BEGIN MATERIAL FOR THE TASK
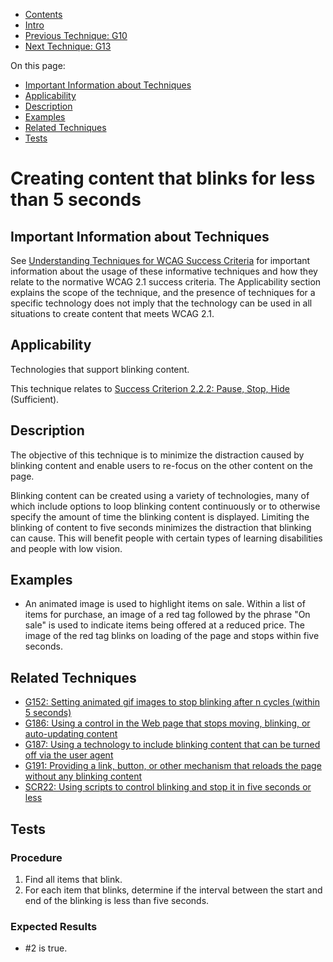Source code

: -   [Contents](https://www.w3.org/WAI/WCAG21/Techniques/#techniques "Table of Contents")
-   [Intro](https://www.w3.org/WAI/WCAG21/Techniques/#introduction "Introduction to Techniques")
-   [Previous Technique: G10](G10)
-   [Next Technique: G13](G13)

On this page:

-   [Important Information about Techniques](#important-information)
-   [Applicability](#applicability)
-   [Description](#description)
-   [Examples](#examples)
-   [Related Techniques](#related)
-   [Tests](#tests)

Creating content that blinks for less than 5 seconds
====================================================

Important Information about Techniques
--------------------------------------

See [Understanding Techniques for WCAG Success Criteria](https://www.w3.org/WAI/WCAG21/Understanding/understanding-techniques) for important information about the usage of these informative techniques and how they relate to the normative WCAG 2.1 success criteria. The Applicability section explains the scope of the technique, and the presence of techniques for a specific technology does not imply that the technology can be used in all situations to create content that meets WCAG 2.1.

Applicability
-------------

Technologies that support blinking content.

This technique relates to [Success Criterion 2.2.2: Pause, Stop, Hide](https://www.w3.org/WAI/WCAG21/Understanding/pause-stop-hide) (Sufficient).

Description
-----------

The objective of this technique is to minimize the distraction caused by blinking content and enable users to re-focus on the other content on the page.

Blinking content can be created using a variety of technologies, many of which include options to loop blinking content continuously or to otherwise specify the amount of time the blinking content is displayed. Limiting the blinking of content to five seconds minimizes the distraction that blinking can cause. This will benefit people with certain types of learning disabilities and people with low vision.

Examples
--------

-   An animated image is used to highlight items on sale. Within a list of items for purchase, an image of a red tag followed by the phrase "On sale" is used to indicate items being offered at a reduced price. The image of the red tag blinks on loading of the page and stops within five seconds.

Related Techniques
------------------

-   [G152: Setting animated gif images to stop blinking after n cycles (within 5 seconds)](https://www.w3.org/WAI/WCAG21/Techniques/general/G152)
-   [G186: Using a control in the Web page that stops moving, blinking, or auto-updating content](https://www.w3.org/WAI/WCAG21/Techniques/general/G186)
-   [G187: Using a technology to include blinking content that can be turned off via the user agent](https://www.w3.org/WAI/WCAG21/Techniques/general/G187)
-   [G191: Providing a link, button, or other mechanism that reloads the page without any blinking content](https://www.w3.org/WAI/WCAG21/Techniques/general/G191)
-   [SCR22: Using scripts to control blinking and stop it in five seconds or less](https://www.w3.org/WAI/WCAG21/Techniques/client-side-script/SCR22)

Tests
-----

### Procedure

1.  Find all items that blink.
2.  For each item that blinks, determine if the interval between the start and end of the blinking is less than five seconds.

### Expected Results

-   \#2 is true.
END MATERIAL FOR THE TASK
BEGIN MATERIAL FOR THE TASK
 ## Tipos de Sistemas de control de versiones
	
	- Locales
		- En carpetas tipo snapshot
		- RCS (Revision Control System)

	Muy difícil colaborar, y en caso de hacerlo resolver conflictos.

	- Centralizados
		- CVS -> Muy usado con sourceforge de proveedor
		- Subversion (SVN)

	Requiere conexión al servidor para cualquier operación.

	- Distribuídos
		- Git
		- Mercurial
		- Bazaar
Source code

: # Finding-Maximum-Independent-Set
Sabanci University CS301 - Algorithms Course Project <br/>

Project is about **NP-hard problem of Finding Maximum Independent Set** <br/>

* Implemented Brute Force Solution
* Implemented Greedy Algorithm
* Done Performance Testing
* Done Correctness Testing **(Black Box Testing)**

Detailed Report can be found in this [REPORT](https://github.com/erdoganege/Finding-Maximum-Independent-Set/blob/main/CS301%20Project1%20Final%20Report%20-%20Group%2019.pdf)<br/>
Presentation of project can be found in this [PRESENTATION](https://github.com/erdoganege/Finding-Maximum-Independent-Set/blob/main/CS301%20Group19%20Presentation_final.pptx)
END MATERIAL FOR THE TASK
» **TASK INSTRUCTIONS**: Please filter the data down to the lines containing the word "Implemented".

» **RESPONSE TO THE TASK**:
* Implemented Brute Force Solution
* Implemented Greedy Algorithm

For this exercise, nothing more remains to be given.